Harvey, 19, was killed in the attack on Dec. 7, 1941. Clarence, a 22-year-old gunner’s mate, was killed in the fall of 1942 in the South Pacific.
When the news came about Clarence, their mother, Louise, told a reporter, “It’s hard — my two youngest. Very hard. But we’ll have to take it like the rest, and they won’t be the only ones. If only, when it is all done, they have sacrificed their lives for real peace, I will have some comfort out of it.”
Harvey was born April 16, 1922 in Racine, Wisconsin. He attended William Horlick High School there before graduating from a school in Milwaukee. He enlisted in the summer of 1940, his sister, Mabel Blum, recalled years later, because “he couldn’t get a job, couldn’t even buy a job. So he decided to join the Navy and see the world.” HIs plan was to save and eventually go to college.

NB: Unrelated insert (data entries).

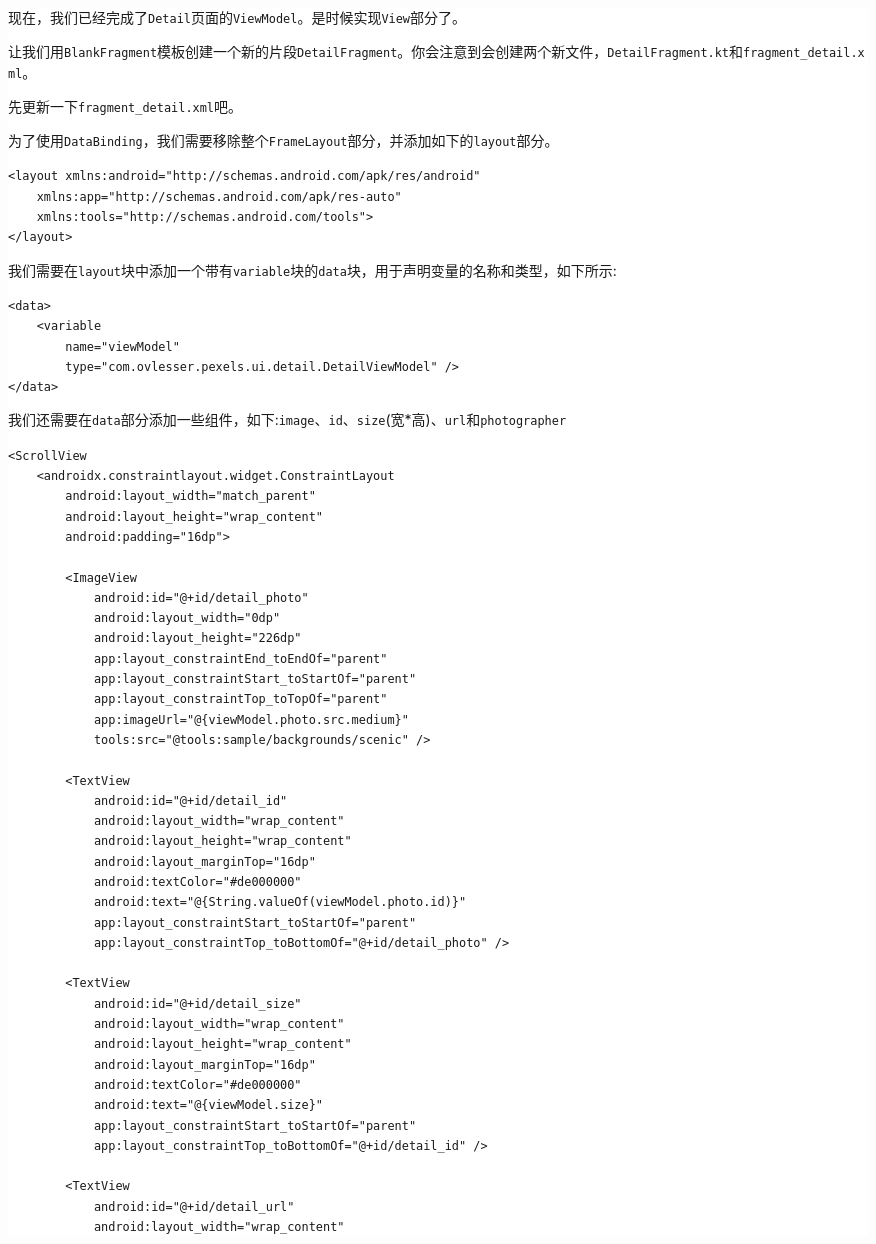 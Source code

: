 现在，我们已经完成了`Detail`页面的`ViewModel`。是时候实现`View`部分了。

让我们用`BlankFragment`模板创建一个新的片段`DetailFragment`。你会注意到会创建两个新文件，`DetailFragment.kt`和`fragment_detail.xml`。

先更新一下`fragment_detail.xml`吧。

为了使用`DataBinding`，我们需要移除整个`FrameLayout`部分，并添加如下的`layout`部分。

```
<layout xmlns:android="http://schemas.android.com/apk/res/android"
    xmlns:app="http://schemas.android.com/apk/res-auto"
    xmlns:tools="http://schemas.android.com/tools">
</layout>
```

我们需要在`layout`块中添加一个带有`variable`块的`data`块，用于声明变量的名称和类型，如下所示:

```
<data>
    <variable
        name="viewModel"
        type="com.ovlesser.pexels.ui.detail.DetailViewModel" />
</data>
```

我们还需要在`data`部分添加一些组件，如下:`image`、`id`、`size`(宽*高)、`url`和`photographer`

```
<ScrollView
    <androidx.constraintlayout.widget.ConstraintLayout
        android:layout_width="match_parent"
        android:layout_height="wrap_content"
        android:padding="16dp">

        <ImageView
            android:id="@+id/detail_photo"
            android:layout_width="0dp"
            android:layout_height="226dp"
            app:layout_constraintEnd_toEndOf="parent"
            app:layout_constraintStart_toStartOf="parent"
            app:layout_constraintTop_toTopOf="parent"
            app:imageUrl="@{viewModel.photo.src.medium}"
            tools:src="@tools:sample/backgrounds/scenic" />

        <TextView
            android:id="@+id/detail_id"
            android:layout_width="wrap_content"
            android:layout_height="wrap_content"
            android:layout_marginTop="16dp"
            android:textColor="#de000000"
            android:text="@{String.valueOf(viewModel.photo.id)}"
            app:layout_constraintStart_toStartOf="parent"
            app:layout_constraintTop_toBottomOf="@+id/detail_photo" />

        <TextView
            android:id="@+id/detail_size"
            android:layout_width="wrap_content"
            android:layout_height="wrap_content"
            android:layout_marginTop="16dp"
            android:textColor="#de000000"
            android:text="@{viewModel.size}"
            app:layout_constraintStart_toStartOf="parent"
            app:layout_constraintTop_toBottomOf="@+id/detail_id" />

        <TextView
            android:id="@+id/detail_url"
            android:layout_width="wrap_content"
```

The Hansen parents were immigrants from Norway. Hartvig Marinius Hansen was a fisherman and later worked at a shoe repair shop. The family attended Trinity Methodist Church.
American Legion Post 310 in Racine was named in Harvey’s memory.
His body was one of the few recovered from the Arizona crew and is buried at the National Memorial Cemetery of the Pacific at Honolulu.